**Task goal:** Only the lines that hold "sqrt" should be in the answer, each copied from the data below.

**Task material:**
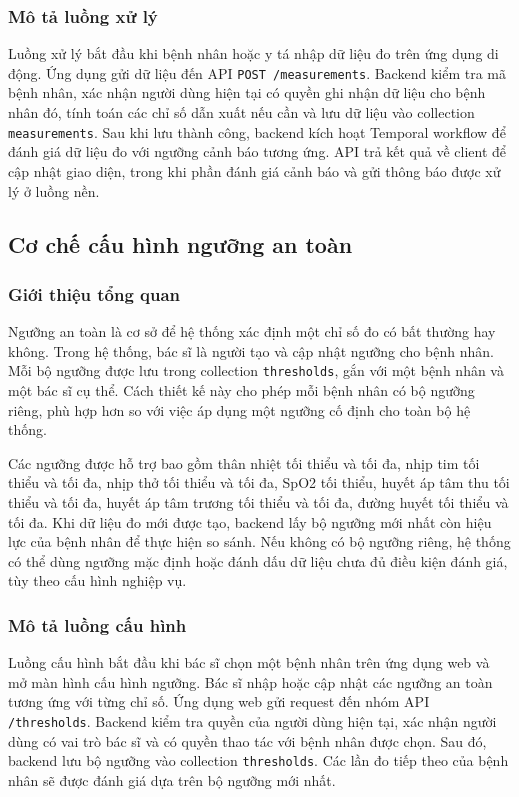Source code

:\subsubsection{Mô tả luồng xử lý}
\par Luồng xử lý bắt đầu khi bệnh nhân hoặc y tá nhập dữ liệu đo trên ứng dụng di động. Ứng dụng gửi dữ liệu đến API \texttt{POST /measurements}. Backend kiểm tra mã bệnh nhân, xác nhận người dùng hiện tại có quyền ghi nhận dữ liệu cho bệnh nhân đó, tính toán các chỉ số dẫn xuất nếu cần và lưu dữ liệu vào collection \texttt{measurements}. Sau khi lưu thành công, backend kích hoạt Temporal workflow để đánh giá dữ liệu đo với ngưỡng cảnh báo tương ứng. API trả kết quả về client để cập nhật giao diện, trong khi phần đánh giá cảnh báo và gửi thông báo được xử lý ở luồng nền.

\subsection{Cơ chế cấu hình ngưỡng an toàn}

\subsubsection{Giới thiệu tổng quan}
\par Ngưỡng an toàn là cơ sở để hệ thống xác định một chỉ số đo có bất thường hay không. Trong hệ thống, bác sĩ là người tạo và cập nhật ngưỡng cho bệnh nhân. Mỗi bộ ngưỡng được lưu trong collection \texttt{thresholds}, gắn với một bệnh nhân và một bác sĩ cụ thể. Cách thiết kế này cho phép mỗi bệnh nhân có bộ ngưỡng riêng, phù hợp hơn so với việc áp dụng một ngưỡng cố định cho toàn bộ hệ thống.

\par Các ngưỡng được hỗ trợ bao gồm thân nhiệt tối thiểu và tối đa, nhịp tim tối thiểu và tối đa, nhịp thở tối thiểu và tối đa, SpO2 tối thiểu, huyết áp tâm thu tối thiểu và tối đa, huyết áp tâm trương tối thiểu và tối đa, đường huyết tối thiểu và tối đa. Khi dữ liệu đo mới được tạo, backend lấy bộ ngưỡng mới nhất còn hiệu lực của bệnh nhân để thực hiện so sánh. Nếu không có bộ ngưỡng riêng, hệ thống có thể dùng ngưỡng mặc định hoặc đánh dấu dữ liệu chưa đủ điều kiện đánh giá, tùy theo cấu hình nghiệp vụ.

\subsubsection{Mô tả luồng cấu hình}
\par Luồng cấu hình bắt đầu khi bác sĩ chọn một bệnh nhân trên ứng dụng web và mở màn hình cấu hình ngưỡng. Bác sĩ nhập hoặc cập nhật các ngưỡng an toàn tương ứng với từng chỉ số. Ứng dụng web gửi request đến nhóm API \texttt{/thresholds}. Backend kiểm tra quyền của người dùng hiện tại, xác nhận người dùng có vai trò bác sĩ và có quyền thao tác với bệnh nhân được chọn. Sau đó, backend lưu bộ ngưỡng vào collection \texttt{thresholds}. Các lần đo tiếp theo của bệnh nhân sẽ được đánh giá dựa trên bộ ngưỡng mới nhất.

---

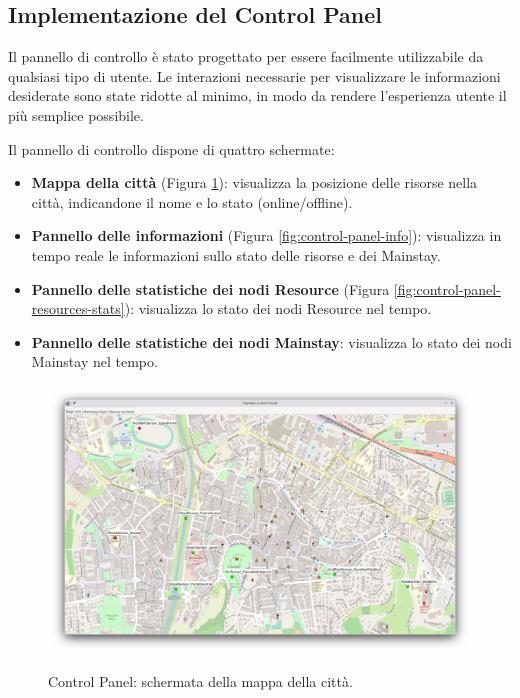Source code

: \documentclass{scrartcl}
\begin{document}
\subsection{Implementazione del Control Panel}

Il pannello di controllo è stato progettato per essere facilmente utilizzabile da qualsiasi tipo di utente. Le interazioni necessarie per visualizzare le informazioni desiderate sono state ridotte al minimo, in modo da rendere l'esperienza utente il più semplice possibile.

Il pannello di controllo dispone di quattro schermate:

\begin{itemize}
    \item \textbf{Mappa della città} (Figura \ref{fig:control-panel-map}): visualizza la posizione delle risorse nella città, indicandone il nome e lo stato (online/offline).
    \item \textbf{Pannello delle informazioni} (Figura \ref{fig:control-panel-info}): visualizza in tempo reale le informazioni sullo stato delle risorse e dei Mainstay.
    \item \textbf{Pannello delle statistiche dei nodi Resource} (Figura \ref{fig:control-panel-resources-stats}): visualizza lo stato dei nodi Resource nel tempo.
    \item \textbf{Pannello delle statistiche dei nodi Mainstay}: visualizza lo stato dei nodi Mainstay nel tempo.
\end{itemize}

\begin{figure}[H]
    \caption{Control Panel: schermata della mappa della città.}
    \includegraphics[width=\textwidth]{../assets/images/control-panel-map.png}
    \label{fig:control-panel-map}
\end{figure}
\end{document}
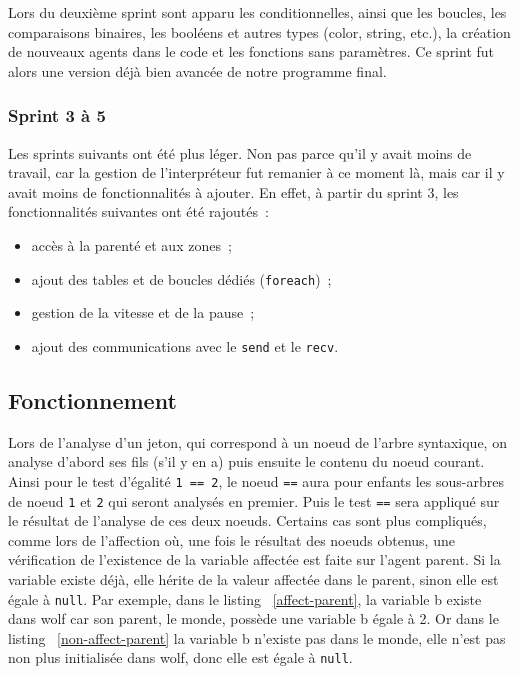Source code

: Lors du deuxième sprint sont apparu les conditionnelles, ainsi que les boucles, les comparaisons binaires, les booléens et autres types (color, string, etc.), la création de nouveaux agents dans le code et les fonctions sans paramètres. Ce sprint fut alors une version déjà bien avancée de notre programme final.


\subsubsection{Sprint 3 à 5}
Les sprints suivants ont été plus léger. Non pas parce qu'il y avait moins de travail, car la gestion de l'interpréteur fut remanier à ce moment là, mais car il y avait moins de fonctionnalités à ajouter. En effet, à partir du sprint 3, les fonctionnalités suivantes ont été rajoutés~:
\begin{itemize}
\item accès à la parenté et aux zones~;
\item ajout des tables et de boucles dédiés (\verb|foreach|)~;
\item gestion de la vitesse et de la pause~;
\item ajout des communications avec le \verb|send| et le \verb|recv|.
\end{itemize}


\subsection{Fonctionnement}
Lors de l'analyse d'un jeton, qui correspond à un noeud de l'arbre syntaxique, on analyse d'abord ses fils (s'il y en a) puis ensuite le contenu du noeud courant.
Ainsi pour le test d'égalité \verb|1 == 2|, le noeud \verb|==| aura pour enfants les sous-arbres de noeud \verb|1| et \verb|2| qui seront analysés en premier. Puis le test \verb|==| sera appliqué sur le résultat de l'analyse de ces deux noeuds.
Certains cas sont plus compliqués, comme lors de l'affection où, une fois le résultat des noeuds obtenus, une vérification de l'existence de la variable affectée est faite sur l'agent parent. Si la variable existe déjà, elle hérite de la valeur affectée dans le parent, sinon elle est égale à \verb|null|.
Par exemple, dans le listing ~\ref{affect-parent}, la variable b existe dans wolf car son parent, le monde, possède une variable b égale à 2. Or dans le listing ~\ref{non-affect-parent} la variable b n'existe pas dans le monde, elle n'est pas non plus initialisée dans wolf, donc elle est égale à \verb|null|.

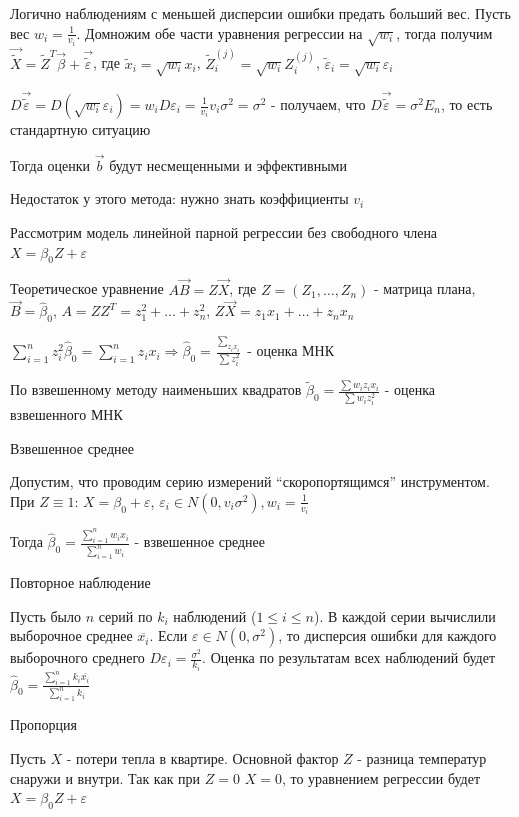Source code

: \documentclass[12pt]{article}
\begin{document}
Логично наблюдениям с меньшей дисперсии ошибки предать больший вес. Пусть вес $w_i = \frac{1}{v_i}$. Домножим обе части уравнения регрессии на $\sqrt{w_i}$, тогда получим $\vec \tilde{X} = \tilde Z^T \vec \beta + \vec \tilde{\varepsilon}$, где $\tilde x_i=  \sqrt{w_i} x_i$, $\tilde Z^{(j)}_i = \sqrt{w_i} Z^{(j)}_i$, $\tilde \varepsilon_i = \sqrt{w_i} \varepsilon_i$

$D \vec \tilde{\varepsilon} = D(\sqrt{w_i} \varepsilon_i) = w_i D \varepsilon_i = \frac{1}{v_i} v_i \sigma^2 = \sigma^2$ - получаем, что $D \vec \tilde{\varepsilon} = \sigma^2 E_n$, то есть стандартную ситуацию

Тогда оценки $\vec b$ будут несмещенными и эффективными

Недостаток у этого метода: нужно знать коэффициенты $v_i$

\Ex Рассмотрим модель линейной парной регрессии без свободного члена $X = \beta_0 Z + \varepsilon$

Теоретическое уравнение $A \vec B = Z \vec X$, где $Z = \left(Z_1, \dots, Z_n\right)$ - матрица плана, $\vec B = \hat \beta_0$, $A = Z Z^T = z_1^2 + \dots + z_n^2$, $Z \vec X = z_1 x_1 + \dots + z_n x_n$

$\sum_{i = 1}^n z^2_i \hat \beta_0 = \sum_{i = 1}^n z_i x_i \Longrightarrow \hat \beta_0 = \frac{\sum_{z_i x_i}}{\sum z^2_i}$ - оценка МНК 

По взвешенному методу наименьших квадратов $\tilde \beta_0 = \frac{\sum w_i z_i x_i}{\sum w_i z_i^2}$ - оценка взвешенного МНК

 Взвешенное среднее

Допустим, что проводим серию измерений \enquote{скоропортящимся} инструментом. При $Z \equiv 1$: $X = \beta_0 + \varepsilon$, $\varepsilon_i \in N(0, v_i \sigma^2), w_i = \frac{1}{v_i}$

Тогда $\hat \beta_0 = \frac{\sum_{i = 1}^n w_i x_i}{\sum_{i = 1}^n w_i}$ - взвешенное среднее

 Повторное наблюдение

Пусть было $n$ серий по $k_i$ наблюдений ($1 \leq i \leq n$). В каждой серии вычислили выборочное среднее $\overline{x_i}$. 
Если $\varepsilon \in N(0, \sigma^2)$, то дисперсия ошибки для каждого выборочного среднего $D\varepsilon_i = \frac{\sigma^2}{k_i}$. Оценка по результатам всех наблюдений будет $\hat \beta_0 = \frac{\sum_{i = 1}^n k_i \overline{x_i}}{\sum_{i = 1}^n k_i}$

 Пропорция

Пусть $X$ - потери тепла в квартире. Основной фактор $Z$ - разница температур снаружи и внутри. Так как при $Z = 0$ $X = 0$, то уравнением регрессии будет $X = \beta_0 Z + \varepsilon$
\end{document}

**Response area:**
Логично наблюдениям с меньшей дисперсии ошибки предать больший вес. Пусть вес $w_i = \frac{1}{v_i}$. Домножим обе части уравнения регрессии на $\sqrt{w_i}$, тогда получим $\vec \tilde{X} = \tilde Z^T \vec \beta + \vec \tilde{\varepsilon}$, где $\tilde x_i=  \sqrt{w_i} x_i$, $\tilde Z^{(j)}_i = \sqrt{w_i} Z^{(j)}_i$, $\tilde \varepsilon_i = \sqrt{w_i} \varepsilon_i$
$D \vec \tilde{\varepsilon} = D(\sqrt{w_i} \varepsilon_i) = w_i D \varepsilon_i = \frac{1}{v_i} v_i \sigma^2 = \sigma^2$ - получаем, что $D \vec \tilde{\varepsilon} = \sigma^2 E_n$, то есть стандартную ситуацию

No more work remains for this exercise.